=== Source material ===

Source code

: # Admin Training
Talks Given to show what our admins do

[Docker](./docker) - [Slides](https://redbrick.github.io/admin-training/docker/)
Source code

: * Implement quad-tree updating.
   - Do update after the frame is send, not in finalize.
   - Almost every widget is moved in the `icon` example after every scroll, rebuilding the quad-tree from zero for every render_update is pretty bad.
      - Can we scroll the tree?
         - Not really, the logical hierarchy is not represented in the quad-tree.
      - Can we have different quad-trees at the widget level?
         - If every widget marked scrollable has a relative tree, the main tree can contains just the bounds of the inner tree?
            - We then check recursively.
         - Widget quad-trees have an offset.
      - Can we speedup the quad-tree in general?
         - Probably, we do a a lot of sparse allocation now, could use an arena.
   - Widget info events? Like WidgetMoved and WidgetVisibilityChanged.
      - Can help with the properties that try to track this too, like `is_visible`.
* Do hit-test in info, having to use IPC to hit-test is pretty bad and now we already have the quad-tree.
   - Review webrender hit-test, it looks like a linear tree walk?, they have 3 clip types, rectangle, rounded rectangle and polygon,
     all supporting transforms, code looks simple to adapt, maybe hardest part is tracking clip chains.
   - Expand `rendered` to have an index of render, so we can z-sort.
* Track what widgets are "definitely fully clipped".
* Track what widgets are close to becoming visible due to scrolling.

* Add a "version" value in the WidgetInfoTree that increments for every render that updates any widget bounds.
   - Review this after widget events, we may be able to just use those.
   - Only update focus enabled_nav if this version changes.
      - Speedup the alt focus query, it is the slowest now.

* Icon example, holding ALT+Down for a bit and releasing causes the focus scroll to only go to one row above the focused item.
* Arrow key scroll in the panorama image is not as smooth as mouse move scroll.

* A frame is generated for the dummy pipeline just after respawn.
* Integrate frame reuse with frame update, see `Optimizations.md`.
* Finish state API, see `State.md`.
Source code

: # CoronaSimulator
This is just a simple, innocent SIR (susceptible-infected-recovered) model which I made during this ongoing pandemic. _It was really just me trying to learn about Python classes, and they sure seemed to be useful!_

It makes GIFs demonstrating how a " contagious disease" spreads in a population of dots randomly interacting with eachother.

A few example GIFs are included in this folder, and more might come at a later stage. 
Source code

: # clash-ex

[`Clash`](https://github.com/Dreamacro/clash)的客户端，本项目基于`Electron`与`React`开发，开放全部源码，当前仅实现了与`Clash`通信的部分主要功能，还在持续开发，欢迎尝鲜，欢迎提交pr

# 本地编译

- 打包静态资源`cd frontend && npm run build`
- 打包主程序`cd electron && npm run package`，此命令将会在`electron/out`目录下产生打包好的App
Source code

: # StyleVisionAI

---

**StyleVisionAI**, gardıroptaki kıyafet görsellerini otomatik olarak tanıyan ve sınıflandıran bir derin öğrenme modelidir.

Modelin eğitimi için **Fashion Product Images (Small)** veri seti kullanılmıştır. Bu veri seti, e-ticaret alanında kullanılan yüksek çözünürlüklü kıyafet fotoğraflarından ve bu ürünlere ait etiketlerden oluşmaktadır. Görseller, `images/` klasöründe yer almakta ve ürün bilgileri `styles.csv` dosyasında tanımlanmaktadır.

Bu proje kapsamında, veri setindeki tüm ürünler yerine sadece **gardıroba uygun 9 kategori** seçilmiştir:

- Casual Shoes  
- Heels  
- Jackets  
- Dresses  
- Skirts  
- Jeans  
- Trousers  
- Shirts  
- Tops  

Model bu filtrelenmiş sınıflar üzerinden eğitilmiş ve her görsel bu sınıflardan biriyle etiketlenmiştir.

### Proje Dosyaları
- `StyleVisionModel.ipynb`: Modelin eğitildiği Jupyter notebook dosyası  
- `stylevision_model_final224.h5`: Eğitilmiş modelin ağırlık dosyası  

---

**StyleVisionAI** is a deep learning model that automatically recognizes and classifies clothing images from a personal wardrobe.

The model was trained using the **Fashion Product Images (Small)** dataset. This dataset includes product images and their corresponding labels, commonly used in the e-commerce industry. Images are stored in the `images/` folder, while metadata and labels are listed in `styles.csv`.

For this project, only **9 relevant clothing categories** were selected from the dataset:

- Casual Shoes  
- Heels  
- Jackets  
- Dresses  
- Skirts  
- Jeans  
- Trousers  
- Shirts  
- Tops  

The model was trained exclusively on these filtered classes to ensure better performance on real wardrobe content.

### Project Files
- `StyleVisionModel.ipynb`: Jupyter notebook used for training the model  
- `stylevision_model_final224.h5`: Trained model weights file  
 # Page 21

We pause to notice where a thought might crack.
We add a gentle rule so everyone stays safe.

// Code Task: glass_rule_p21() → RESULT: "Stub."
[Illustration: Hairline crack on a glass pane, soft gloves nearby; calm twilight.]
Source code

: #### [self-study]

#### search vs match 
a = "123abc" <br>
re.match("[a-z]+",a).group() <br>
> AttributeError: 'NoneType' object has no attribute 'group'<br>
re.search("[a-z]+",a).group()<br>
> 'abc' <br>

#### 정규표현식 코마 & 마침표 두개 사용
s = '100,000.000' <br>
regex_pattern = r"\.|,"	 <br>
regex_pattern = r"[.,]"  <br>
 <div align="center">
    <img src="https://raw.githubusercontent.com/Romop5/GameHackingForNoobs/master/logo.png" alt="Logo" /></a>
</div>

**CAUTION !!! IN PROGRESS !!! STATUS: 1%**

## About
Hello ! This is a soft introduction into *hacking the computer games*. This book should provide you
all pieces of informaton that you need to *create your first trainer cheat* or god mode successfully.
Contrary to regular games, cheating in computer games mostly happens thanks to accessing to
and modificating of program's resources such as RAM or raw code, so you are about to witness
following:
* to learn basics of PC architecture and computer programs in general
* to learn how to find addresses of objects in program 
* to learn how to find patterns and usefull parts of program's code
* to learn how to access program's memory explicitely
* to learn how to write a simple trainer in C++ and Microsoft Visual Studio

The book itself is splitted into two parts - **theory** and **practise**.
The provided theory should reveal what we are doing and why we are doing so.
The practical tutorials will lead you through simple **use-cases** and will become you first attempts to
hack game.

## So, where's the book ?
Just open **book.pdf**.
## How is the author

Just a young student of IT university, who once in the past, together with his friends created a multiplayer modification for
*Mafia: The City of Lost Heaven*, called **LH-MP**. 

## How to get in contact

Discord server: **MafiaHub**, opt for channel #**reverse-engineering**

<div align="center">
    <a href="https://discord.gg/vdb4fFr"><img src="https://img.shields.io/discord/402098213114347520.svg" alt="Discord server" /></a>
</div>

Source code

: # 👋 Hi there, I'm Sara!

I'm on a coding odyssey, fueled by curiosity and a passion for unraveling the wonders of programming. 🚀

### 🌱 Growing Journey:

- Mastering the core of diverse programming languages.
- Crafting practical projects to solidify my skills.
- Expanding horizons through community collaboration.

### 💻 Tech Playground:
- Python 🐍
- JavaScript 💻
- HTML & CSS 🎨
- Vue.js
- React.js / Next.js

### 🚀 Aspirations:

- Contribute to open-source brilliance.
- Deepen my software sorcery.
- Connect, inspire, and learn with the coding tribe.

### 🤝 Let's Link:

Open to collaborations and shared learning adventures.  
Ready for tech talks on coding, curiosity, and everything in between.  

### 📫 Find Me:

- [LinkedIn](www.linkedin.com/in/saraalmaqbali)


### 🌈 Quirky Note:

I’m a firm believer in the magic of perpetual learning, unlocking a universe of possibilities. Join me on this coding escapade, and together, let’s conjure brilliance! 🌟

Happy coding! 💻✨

===

» Goal of the exercise:
Copy every record above exactly as it is.

» Result below:
Source code

: # Admin Training
Talks Given to show what our admins do

[Docker](./docker) - [Slides](https://redbrick.github.io/admin-training/docker/)
Source code

: * Implement quad-tree updating.
   - Do update after the frame is send, not in finalize.
   - Almost every widget is moved in the `icon` example after every scroll, rebuilding the quad-tree from zero for every render_update is pretty bad.
      - Can we scroll the tree?
         - Not really, the logical hierarchy is not represented in the quad-tree.
      - Can we have different quad-trees at the widget level?
         - If every widget marked scrollable has a relative tree, the main tree can contains just the bounds of the inner tree?
            - We then check recursively.
         - Widget quad-trees have an offset.
      - Can we speedup the quad-tree in general?
         - Probably, we do a a lot of sparse allocation now, could use an arena.
   - Widget info events? Like WidgetMoved and WidgetVisibilityChanged.
      - Can help with the properties that try to track this too, like `is_visible`.
* Do hit-test in info, having to use IPC to hit-test is pretty bad and now we already have the quad-tree.
   - Review webrender hit-test, it looks like a linear tree walk?, they have 3 clip types, rectangle, rounded rectangle and polygon,
     all supporting transforms, code looks simple to adapt, maybe hardest part is tracking clip chains.
   - Expand `rendered` to have an index of render, so we can z-sort.
* Track what widgets are "definitely fully clipped".
* Track what widgets are close to becoming visible due to scrolling.

* Add a "version" value in the WidgetInfoTree that increments for every render that updates any widget bounds.
   - Review this after widget events, we may be able to just use those.
   - Only update focus enabled_nav if this version changes.
      - Speedup the alt focus query, it is the slowest now.

* Icon example, holding ALT+Down for a bit and releasing causes the focus scroll to only go to one row above the focused item.
* Arrow key scroll in the panorama image is not as smooth as mouse move scroll.

* A frame is generated for the dummy pipeline just after respawn.
* Integrate frame reuse with frame update, see `Optimizations.md`.
* Finish state API, see `State.md`.
Source code

: # CoronaSimulator
This is just a simple, innocent SIR (susceptible-infected-recovered) model which I made during this ongoing pandemic. _It was really just me trying to learn about Python classes, and they sure seemed to be useful!_

It makes GIFs demonstrating how a " contagious disease" spreads in a population of dots randomly interacting with eachother.

A few example GIFs are included in this folder, and more might come at a later stage. 
Source code

: # clash-ex

[`Clash`](https://github.com/Dreamacro/clash)的客户端，本项目基于`Electron`与`React`开发，开放全部源码，当前仅实现了与`Clash`通信的部分主要功能，还在持续开发，欢迎尝鲜，欢迎提交pr

# 本地编译

- 打包静态资源`cd frontend && npm run build`
- 打包主程序`cd electron && npm run package`，此命令将会在`electron/out`目录下产生打包好的App
Source code

: # StyleVisionAI

---

**StyleVisionAI**, gardıroptaki kıyafet görsellerini otomatik olarak tanıyan ve sınıflandıran bir derin öğrenme modelidir.

Modelin eğitimi için **Fashion Product Images (Small)** veri seti kullanılmıştır. Bu veri seti, e-ticaret alanında kullanılan yüksek çözünürlüklü kıyafet fotoğraflarından ve bu ürünlere ait etiketlerden oluşmaktadır. Görseller, `images/` klasöründe yer almakta ve ürün bilgileri `styles.csv` dosyasında tanımlanmaktadır.

Bu proje kapsamında, veri setindeki tüm ürünler yerine sadece **gardıroba uygun 9 kategori** seçilmiştir:

- Casual Shoes  
- Heels  
- Jackets  
- Dresses  
- Skirts  
- Jeans  
- Trousers  
- Shirts  
- Tops  

Model bu filtrelenmiş sınıflar üzerinden eğitilmiş ve her görsel bu sınıflardan biriyle etiketlenmiştir.

### Proje Dosyaları
- `StyleVisionModel.ipynb`: Modelin eğitildiği Jupyter notebook dosyası  
- `stylevision_model_final224.h5`: Eğitilmiş modelin ağırlık dosyası  

---

**StyleVisionAI** is a deep learning model that automatically recognizes and classifies clothing images from a personal wardrobe.

The model was trained using the **Fashion Product Images (Small)** dataset. This dataset includes product images and their corresponding labels, commonly used in the e-commerce industry. Images are stored in the `images/` folder, while metadata and labels are listed in `styles.csv`.

For this project, only **9 relevant clothing categories** were selected from the dataset:

- Casual Shoes  
- Heels  
- Jackets  
- Dresses  
- Skirts  
- Jeans  
- Trousers  
- Shirts  
- Tops  

The model was trained exclusively on these filtered classes to ensure better performance on real wardrobe content.

### Project Files
- `StyleVisionModel.ipynb`: Jupyter notebook used for training the model  
- `stylevision_model_final224.h5`: Trained model weights file  
 # Page 21

We pause to notice where a thought might crack.
We add a gentle rule so everyone stays safe.

// Code Task: glass_rule_p21() → RESULT: "Stub."
[Illustration: Hairline crack on a glass pane, soft gloves nearby; calm twilight.]
Source code

: #### [self-study]

#### search vs match 
a = "123abc" <br>
re.match("[a-z]+",a).group() <br>
> AttributeError: 'NoneType' object has no attribute 'group'<br>
re.search("[a-z]+",a).group()<br>
> 'abc' <br>

#### 정규표현식 코마 & 마침표 두개 사용
s = '100,000.000' <br>
regex_pattern = r"\.|,"	 <br>
regex_pattern = r"[.,]"  <br>
 <div align="center">
    <img src="https://raw.githubusercontent.com/Romop5/GameHackingForNoobs/master/logo.png" alt="Logo" /></a>
</div>

**CAUTION !!! IN PROGRESS !!! STATUS: 1%**

## About
Hello ! This is a soft introduction into *hacking the computer games*. This book should provide you
all pieces of informaton that you need to *create your first trainer cheat* or god mode successfully.
Contrary to regular games, cheating in computer games mostly happens thanks to accessing to
and modificating of program's resources such as RAM or raw code, so you are about to witness
following:
* to learn basics of PC architecture and computer programs in general
* to learn how to find addresses of objects in program 
* to learn how to find patterns and usefull parts of program's code
* to learn how to access program's memory explicitely
* to learn how to write a simple trainer in C++ and Microsoft Visual Studio

The book itself is splitted into two parts - **theory** and **practise**.
The provided theory should reveal what we are doing and why we are doing so.
The practical tutorials will lead you through simple **use-cases** and will become you first attempts to
hack game.

## So, where's the book ?
Just open **book.pdf**.
## How is the author

Just a young student of IT university, who once in the past, together with his friends created a multiplayer modification for
*Mafia: The City of Lost Heaven*, called **LH-MP**. 

## How to get in contact

Discord server: **MafiaHub**, opt for channel #**reverse-engineering**

<div align="center">
    <a href="https://discord.gg/vdb4fFr"><img src="https://img.shields.io/discord/402098213114347520.svg" alt="Discord server" /></a>
</div>

Source code

: # 👋 Hi there, I'm Sara!

I'm on a coding odyssey, fueled by curiosity and a passion for unraveling the wonders of programming. 🚀

### 🌱 Growing Journey:

- Mastering the core of diverse programming languages.
- Crafting practical projects to solidify my skills.
- Expanding horizons through community collaboration.

### 💻 Tech Playground:
- Python 🐍
- JavaScript 💻
- HTML & CSS 🎨
- Vue.js
- React.js / Next.js

### 🚀 Aspirations:

- Contribute to open-source brilliance.
- Deepen my software sorcery.
- Connect, inspire, and learn with the coding tribe.

### 🤝 Let's Link:

Open to collaborations and shared learning adventures.  
Ready for tech talks on coding, curiosity, and everything in between.  

### 📫 Find Me:

- [LinkedIn](www.linkedin.com/in/saraalmaqbali)


### 🌈 Quirky Note:

I’m a firm believer in the magic of perpetual learning, unlocking a universe of possibilities. Join me on this coding escapade, and together, let’s conjure brilliance! 🌟

Happy coding! 💻✨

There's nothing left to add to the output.